Tipping Point Analysis (Delta Adjustment)

A comparison of Tipping Point Analysis between R and SAS

Multiple imputation
R
SAS
Published

July 6, 2026

Building on an earlier topic of reference-based multiple imputation for continuous longitudinal endpoints (Reference-Based Multiple Imputation), a recent PHUSE CAMIS contribution explored the implementation of tipping point analysis with delta adjustments in R and SAS.

Tipping point analysis is a sensitivity analysis that assesses the robustness of clinical trial results when they are based on imputed missing data. Since reference-based multiple imputation typically happens under missing-at-random (MAR) or missing-not-at-random (MNAR) assumptions, deviations from these assumption may influence the final estimate for a treatment effect.

Figure 1. Diagram of tipping point analysis with delta adjustments

To investigate how influential imputed values are for the outcome, delta-based tipping point analysis progressively shifts the imputed missing values for the treatment group towards the reference group by adding a delta value (Cro et al. 2020). The goal is to find the tipping point: the minimum delta value needed to render a statistically significant treatment effect non-significant. If the required shift established by the delta value at the tipping point is clinically implausible, greater confidence can be placed in the clinical trial results.

Figure 2. Marginal delta adjustments to imputed dataset

In R, tipping point analysis was explored using the rbmi package by Gower-Page et al. (2022), the same package as used in the PHUSE CAMIS contribution on reference-based multiple imputation. The package can be used to make marginal delta adjustments, where deltas are added directly to the imputed datasets without having to refit the computationally heavy imputation model (see figure above). The workflow for tipping analysis consists of defining a sequential series of delta values, and using those in a custom-made function to perform tipping point analysis.

Making delta adjustments in R can be done with great flexibility, as the delta_template() function offers several possibilities to precisely target which imputed values you want to shift. One can, for example, choose to only adjust post-intercurrent event (ICE) missing values in the treatment group and leave the missing values in the reference group untouched. In addition, delta values can be fixed at one value or made flexible by using of the delta and dlag arguments.

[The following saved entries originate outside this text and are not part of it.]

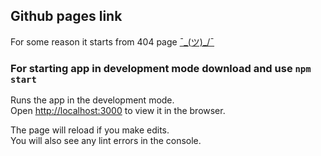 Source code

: 
## Github pages link
For some reason it starts from 404 page [¯\_(ツ)_/¯](https://ivahiv99.github.io/TF-Test-Assignment/)

### For starting app in development mode download and use `npm start`

Runs the app in the development mode.<br>
Open [http://localhost:3000](http://localhost:3000) to view it in the browser.

The page will reload if you make edits.<br>
You will also see any lint errors in the console.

In SAS, the five macros developed by James Roger, available via the London School of Hygiene & Tropical Medicine, were used (SAS macros for multiple imputation). These are the same macros as the PHUSE CAMIS contribution on reference-based multiple imputation. To conduct a tipping point analysis, one simply wraps the third macro in this series of five in a do loop and iteratively adjusts the value for its delta argument in an incremental manner. Additional arguments such as dlag and dgroups can be considered for making flexible delta adjustments, where the general workflow is similar as described for R.

In the figures below, it can be observed that R and SAS match, except for a negligible simulation error. The first figure shows the corresponding p-values (y-axis) for each increasing delta in the intervention group for the analysis example on the CAMIS website. The second figure shows the contrast estimates and their associated 95% confidence intervals. In both figures, 500 and 5000 imputed datasets are used.

Figure 3. P value against delta for R and SAS

Figure 4. Contrast estimate and 95% confidence intervals for R and SAS

CIR = Copy increments in reference; CR = Copy reference; JR = Jump to reference; MAR = Missing at random; MNAR = Missing not at random.

In terms of practical use, we find that the R rbmi package offers greater flexibility and allows users to apply delta adjustments to all types of missing data, including intermittent missing values. In contrast, the SAS five macros only apply delta adjustments to missing observations after withdrawal, with no easy way to alter this behaviour. While less flexible, the five macros yields faster computation times than R. See full details of the comparison between R and SAS on the CAMIS website here: R vs SAS Tipping Point (Delta Adjustment): Continuous Data.

The CAMIS open-source repository aims to provide vital information about the application of statistical methodology in various software (including SAS, R and Python). By documenting found differences in a repository, we aim to reduce time-consuming efforts within the community, where multiple people are investigating the same issues. As a group effort, the repository will continue to grow in content and be a vital source for medical statisticians and programmers. See CAMIS - A PHUSE DVOST Working Group for the repository or how to Get Involved.

References:

Cro et al. 2020. Sensitivity analysis for clinical trials with missing continuous outcome data using controlled multiple imputation: A practical guide. Statistics in Medicine. 2020;39(21):2815-2842.

Gower-Page et al. 2022. rbmi: A R package for standard and reference-based multiple imputation methods. Journal of Open Source Software 7(74):4251.

Roger 2017. Fitting reference-based models for missing data to longitudinal repeated-measures Normal data. User guide five macros.